Feuille de personnage
Dorikis: 820
Popularité: 20
Intégrité: 0

Mer 16 Oct 2019 - 15:44

Il est des moments où certaines pensées, autrement considérées comme banales, revêtent un aspect plus incongru, presque grotesque. Chaque chose a sa place, dans le petit royaume interne du sens commun, et malheur à qui changera cet ordre mental. Dissonance difficile à expliquer, plus encore à extérioriser si le besoin se faisait sentir. Sous Laïra, le sol tiède et humide produisait un vague clapotis au rythme irrégulier de ses coups de talon. La jeune femme ne sentait plus l'odeur qui lui assaillait les narines, ni la faim qui lui tordait le ventre. Sans doute est-ce un des avantages de la privation, passé un certain stade, on ne se soucie plus trop des choses triviales. L'esprit s'émancipe alors que le corps se délite, lentement mais sûrement.

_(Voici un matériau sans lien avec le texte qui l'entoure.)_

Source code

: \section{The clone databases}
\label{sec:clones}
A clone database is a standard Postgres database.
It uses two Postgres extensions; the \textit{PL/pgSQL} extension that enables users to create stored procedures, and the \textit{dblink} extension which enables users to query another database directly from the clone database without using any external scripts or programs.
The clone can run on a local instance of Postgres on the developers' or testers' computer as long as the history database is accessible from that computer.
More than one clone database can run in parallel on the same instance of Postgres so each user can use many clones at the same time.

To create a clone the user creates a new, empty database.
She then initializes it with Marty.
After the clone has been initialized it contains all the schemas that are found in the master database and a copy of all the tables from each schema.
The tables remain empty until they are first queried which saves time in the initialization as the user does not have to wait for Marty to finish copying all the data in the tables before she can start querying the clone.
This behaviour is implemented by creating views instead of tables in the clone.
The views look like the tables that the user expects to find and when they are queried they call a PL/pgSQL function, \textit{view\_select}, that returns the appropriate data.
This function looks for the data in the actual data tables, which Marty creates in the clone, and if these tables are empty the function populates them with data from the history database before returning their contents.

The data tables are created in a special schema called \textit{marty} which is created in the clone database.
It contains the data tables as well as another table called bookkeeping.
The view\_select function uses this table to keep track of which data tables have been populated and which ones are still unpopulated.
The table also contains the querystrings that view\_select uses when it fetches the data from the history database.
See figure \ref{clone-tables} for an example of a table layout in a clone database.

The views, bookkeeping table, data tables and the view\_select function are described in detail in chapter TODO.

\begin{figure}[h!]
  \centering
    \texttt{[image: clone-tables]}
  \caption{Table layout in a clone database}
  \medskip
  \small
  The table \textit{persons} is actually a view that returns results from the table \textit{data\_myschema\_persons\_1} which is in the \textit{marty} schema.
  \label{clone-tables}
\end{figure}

Il est des moments où certaines pensées paraissent étrangement déplacées, donc. En regardant le vide devant elle, inconsciente de la proximité du mur qu'elle ne pouvait voir dans l'absence totale de lumière de sa cellule, la petite cornue pensait à son père. Ç’aurait pu être une association d'idée très prosaïque, rapport à cette manie commune à se retrouver dans un cachot. Ç’aurait pu être une brusque éruption de ressentiment, dans ce contexte si propice aux ruminations. Ç’aurait même pu simplement être un élan sentimental et puéril, bien compréhensible de la part d'une gamine de seize ans.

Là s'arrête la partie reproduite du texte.